Concepts in Practice

DataFrame indexing

Given the following code, respond to the questions below.

    import pandas as pd

    # Create sample data
    data = {
      "A": ["a", "b", "c", "d"],
      "B": [12, 20, 5, -10],
      "C": ["C", "C", "C", "C"]
    }

    df = pd.DataFrame(data)
1.
What is the output of print(df.iloc[0, 0])?
  1. a
  2. b
  3. IndexError
2.
What is the output of print(df.iloc[1, 1])?
  1. a
  2. b
  3. 20
3.
What is the output of print(df.loc[2, 'A'])?
  1. c
  2. C
  3. b

Data slicing and filtering

Data slicing and filtering involve selecting specific subsets of data based on certain conditions or index/label ranges. Data slicing refers to selecting a subset of rows and/or columns from a DataFrame. Slicing can be performed using ranges, lists, or Boolean conditions.

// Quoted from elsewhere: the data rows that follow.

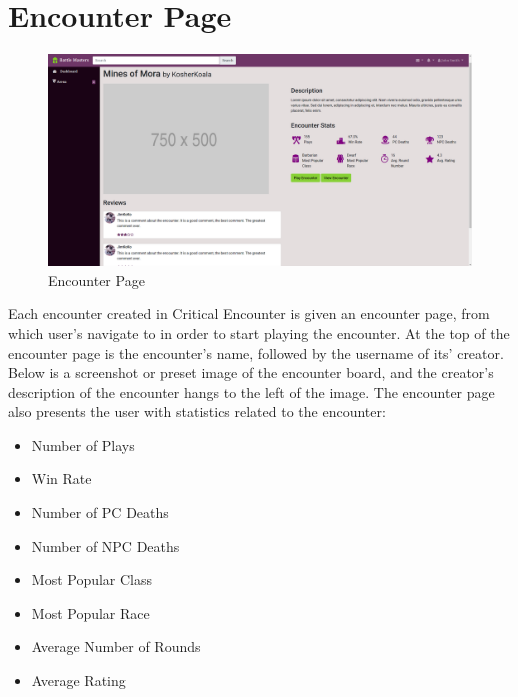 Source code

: \documentclass[12pt,a4paper]{report}
\begin{document}
	\section{Encounter Page}
	\begin{figure}[H]
		\centering
		\includegraphics[scale=.20]{encounter}
		\caption{Encounter Page}
		\label{fig: Encounter Page}
	\end{figure}
	Each encounter created in Critical Encounter is given an encounter page, from which user's navigate to in order to start playing the encounter. At the top of the encounter page is the encounter's name, followed by the username of its' creator. Below is a screenshot or preset image of the encounter board, and the creator's description of the encounter hangs to the left of the image. The encounter page also presents the user with statistics related to the encounter:
	\begin{multicols}{2}
		\begin{itemize}
			\item Number of Plays
			\item Win Rate
			\item Number of PC Deaths
			\item Number of NPC Deaths
			\item Most Popular Class
			\item Most Popular Race
			\item Average Number of Rounds
			\item Average Rating
		\end{itemize}
	\end{multicols}
	\newpage
\end{document}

  • Slicing using ranges: Ex: df.loc[start_row:end_row, start_column:end_column] selects rows and columns within the specified ranges.
  • Slicing using a list: Ex: df.loc[[label1, label2, ...], :] selects rows that are in the list [label1, label2, ...] and includes all columns since all columns are selected by the colon operator.
  • Slicing based on a condition: df[condition] selects only the rows that meet the given condition.

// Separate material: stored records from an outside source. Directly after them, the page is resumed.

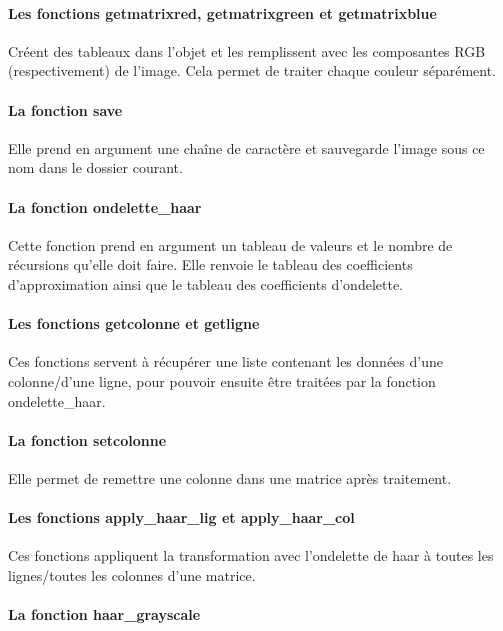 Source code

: \documentclass{article}
\begin{document}
\paragraph{Les fonctions getmatrixred, getmatrixgreen et getmatrixblue}

Créent des tableaux dans l'objet et les remplissent avec les composantes RGB (respectivement) de l'image. Cela permet de traiter chaque couleur séparément.

\paragraph{La fonction save}

Elle prend en argument une chaîne de caractère et sauvegarde l'image sous ce nom dans le dossier courant.

\paragraph{La fonction ondelette\_{}haar}

Cette fonction prend en argument un tableau de valeurs et le nombre de récursions qu'elle doit faire. Elle renvoie le tableau des coefficients d'approximation ainsi que le tableau des coefficients d'ondelette.

\paragraph{Les fonctions getcolonne et getligne}

Ces fonctions servent à récupérer une liste contenant les données d'une colonne/d'une ligne, pour pouvoir ensuite être traitées par la fonction ondelette\_{}haar.


\paragraph{La fonction setcolonne}

Elle permet de remettre une colonne dans une matrice après traitement.

\paragraph{Les fonctions apply\_{}haar\_{}lig et apply\_{}haar\_{}col}

Ces fonctions appliquent la transformation avec l'ondelette de haar à toutes les lignes/toutes les colonnes d'une matrice.

\paragraph{La fonction haar\_{}grayscale}
\end{document}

Data filtering involves selecting rows or columns based on certain conditions. Ex: In the expression df[df['column_name'] > threshold], the DataFrame df is filtered using the selection operator ([]) and the condition(df['column_name'] > threshold) that is passed. All entries in the DataFrame df where the corresponding value in the DataFrame is True will be returned.

Checkpoint

Indexing on a flight dataset

Concepts in Practice

DataFrame slicing and filtering

Given the following code, respond to the questions.

    import pandas as pd

    # Create sample data
    data = {
      "A": [1, 2, 3, 4],
      "B": [5, 6, 7, 8],
      "C": [9, 10, 11, 12]
    }

    df = pd.DataFrame(data)
4.
Which of the following returns the first three rows of column A?
  1. df.loc[1:3, "A"]
  2. df.loc[0:2, "A"]
  3. df.loc[0:3, "A"]
5.
Which of the following returns the second row?
  1. df.iloc[2]
  2. df[2]
  3. df.loc[1]
6.
Which of the following returns the first column?
  1. df.loc[0, :]
  2. df.iloc[:, 0]
  3. df.loc["A"]
7.
Which of the following results in selecting the second and fourth rows of the DataFrame?
  1. df[df.loc[:, "A"] % 2 == 0]
  2. df[df[:, "A"] % 2 == 0]
  3. df[df.loc["A"] % 2 == 0]

Handling missing data

Missing values in a dataset can occur when data are not available or are not recorded properly. Identifying and removing missing values is an important step in data cleaning and preprocessing. A data scientist should consider ethical considerations throughout the EDA process, especially when handling missing data. They might consider answering questions such as "Why are the data missing?", "Whose data are missing?", and "Considering the missing data, is the dataset still a representative sample of the population under study?". The functions below are useful in understanding and analyzing missing data.

  • isnull(): The isnull() function can be used to identify Null entries in a DataFrame. The return value of the function is a Boolean DataFrame, with the same dimensions as the original DataFrame with True values where missing values exist.
  • dropna(): The dropna() function can be used to drop rows with Null values.
  • fillna(): The fillna() function can be used to replace Null values with a provided substitute value. Ex: df.fillna(df.mean()) replaces all Null values with the average value of the specific column.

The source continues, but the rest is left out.